• _TASK OBJECTIVE_
Which of the lines in the data mention the string "will"? List them all.

BEGIN ENTRIES SHOWN

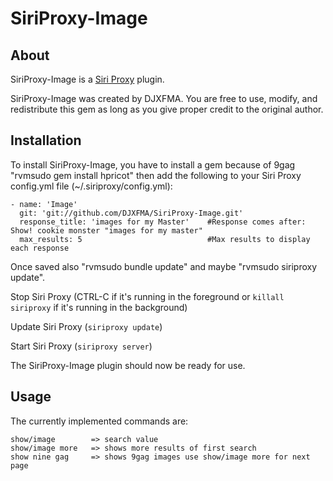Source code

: SiriProxy-Image
==============

About
-----
SiriProxy-Image is a [Siri Proxy](https://github.com/plamoni/SiriProxy) plugin.

SiriProxy-Image was created by DJXFMA.
You are free to use, modify, and redistribute this gem as long as you give proper credit to the original author.


Installation
------------
To install SiriProxy-Image, you have to install a gem because of 9gag "rvmsudo gem install hpricot" then add the following to your Siri Proxy config.yml file (~/.siriproxy/config.yml):

    - name: 'Image'
      git: 'git://github.com/DJXFMA/SiriProxy-Image.git'
      response_title: 'images for my Master'    #Response comes after: Show! cookie monster "images for my master"
      max_results: 5                            #Max results to display each response

Once saved also "rvmsudo bundle update" and maybe "rvmsudo siriproxy update".
	  
Stop Siri Proxy (CTRL-C if it's running in the foreground or `killall siriproxy` if it's running in the background)

Update Siri Proxy (`siriproxy update`)
          
Start Siri Proxy (`siriproxy server`)

The SiriProxy-Image plugin should now be ready for use.


Usage
-----
The currently implemented commands are:

    show/image        => search value
    show/image more   => shows more results of first search
    show nine gag     => shows 9gag images use show/image more for next page
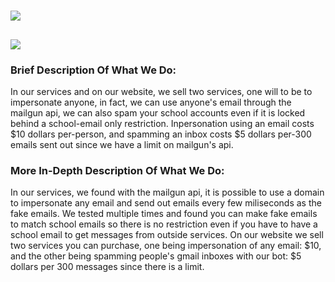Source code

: # ![](https://github.com/exploitersorg/.github/blob/main/exploitersorg.png?raw=true)

## ![](https://github.com/exploitersorg/.github/blob/main/gspammer.png?raw=true)
### Brief Description Of What We Do: 
In our services and on our website, we sell two services, one will to be to impersonate anyone, in fact, we can use anyone's email through the mailgun api, we can also spam your school accounts even if it is locked behind a school-email only restriction. Inpersonation using an email costs $10 dollars per-person, and spamming an inbox costs $5 dollars per-300 emails sent out since we have a limit on mailgun's api.

### More In-Depth Description Of What We Do:
In our services, we found with the mailgun api, it is possible to use a domain to impersonate any email and send out emails every few miliseconds as the fake emails. We tested multiple times and found you can make fake emails to match school emails so there is no restriction even if you have to have a school email to get messages from outside services. On our website we sell two services you can purchase, one being impersonation of any email: $10, and the other being spamming people's gmail inboxes with our bot: $5 dollars per 300 messages since there is a limit.

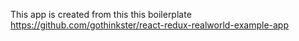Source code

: This app is created from this this boilerplate https://github.com/gothinkster/react-redux-realworld-example-app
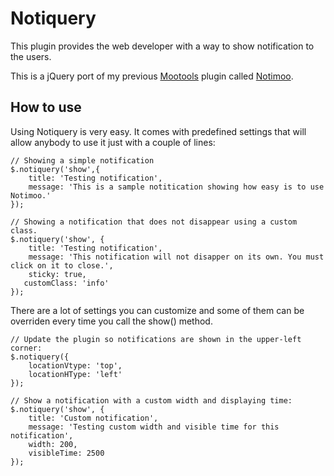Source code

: Notiquery
=======

This plugin provides the web developer with a way to show notification to the users.

This is a jQuery port of my previous [Mootools](http://www.mootools.net) plugin called [Notimoo](http://github.com/PaquitoSoft/Notimoo).



How to use
----------

Using Notiquery is very easy. It comes with predefined settings that will allow anybody 
to use it just with a couple of lines:
	
    // Showing a simple notification
    $.notiquery('show',{
        title: 'Testing notification',
        message: 'This is a sample notitication showing how easy is to use Notimoo.'
    });
	
    // Showing a notification that does not disappear using a custom class.
    $.notiquery('show', {
        title: 'Testing notification',
        message: 'This notification will not disapper on its own. You must click on it to close.',
        sticky: true,
       customClass: 'info'
    });

There are a lot of settings you can customize and some of them can be 
overriden every time you call the show() method.

    // Update the plugin so notifications are shown in the upper-left corner: 
    $.notiquery({
        locationVtype: 'top',
        locationHType: 'left'
    });
	
    // Show a notification with a custom width and displaying time:
    $.notiquery('show', {
        title: 'Custom notification',
        message: 'Testing custom width and visible time for this notification',
        width: 200,
        visibleTime: 2500
    });
	
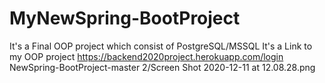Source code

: # MyNewSpring-BootProject
It's a Final OOP project which consist of PostgreSQL/MSSQL
It's a Link to my OOP project https://backend2020project.herokuapp.com/login
NewSpring-BootProject-master 2/Screen Shot 2020-12-11 at 12.08.28.png

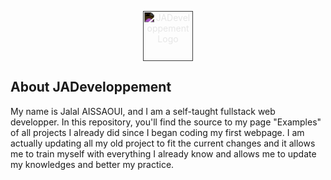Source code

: <p align="center"><a href="https://jadeveloppement.fr" target="_blank"><img src="https://jadeveloppement.fr/wp-content/uploads/2023/01/jadeveloppement-favicon.png" style="width: 80px; filter: invert(1); objec-fit: cover;" alt="JADeveloppement Logo"></a></p>

## About JADeveloppement

My name is Jalal AISSAOUI, and I am a self-taught fullstack web developper. In this repository, you'll find the source to my page "Examples" of all projects I already did since I began coding my first webpage.
I am actually updating all my old project to fit the current changes and it allows me to train myself with everything I already know and allows me to update my knowledges and better my practice. 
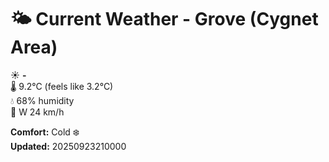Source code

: # 🌤️ Current Weather - Grove (Cygnet Area)

☀️ **-**  
🌡️ 9.2°C (feels like 3.2°C)  
💧 68% humidity  
💨 W 24 km/h  

**Comfort:** Cold ❄️  
**Updated:** 20250923210000
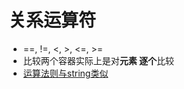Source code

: # 关系运算符

- ==, !=, &lt;, &gt;, &lt;=, &gt;=
- 比较两个容器实际上是对**元素 逐个**比较
- [运算法则与string类似](c++_std_string.md)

END ENTRIES SHOWN

• _EXERCISE OUTPUT_
In our services and on our website, we sell two services, one will to be to impersonate anyone, in fact, we can use anyone's email through the mailgun api, we can also spam your school accounts even if it is locked behind a school-email only restriction. Inpersonation using an email costs $10 dollars per-person, and spamming an inbox costs $5 dollars per-300 emails sent out since we have a limit on mailgun's api.
Using Notiquery is very easy. It comes with predefined settings that will allow anybody 
        message: 'This notification will not disapper on its own. You must click on it to close.',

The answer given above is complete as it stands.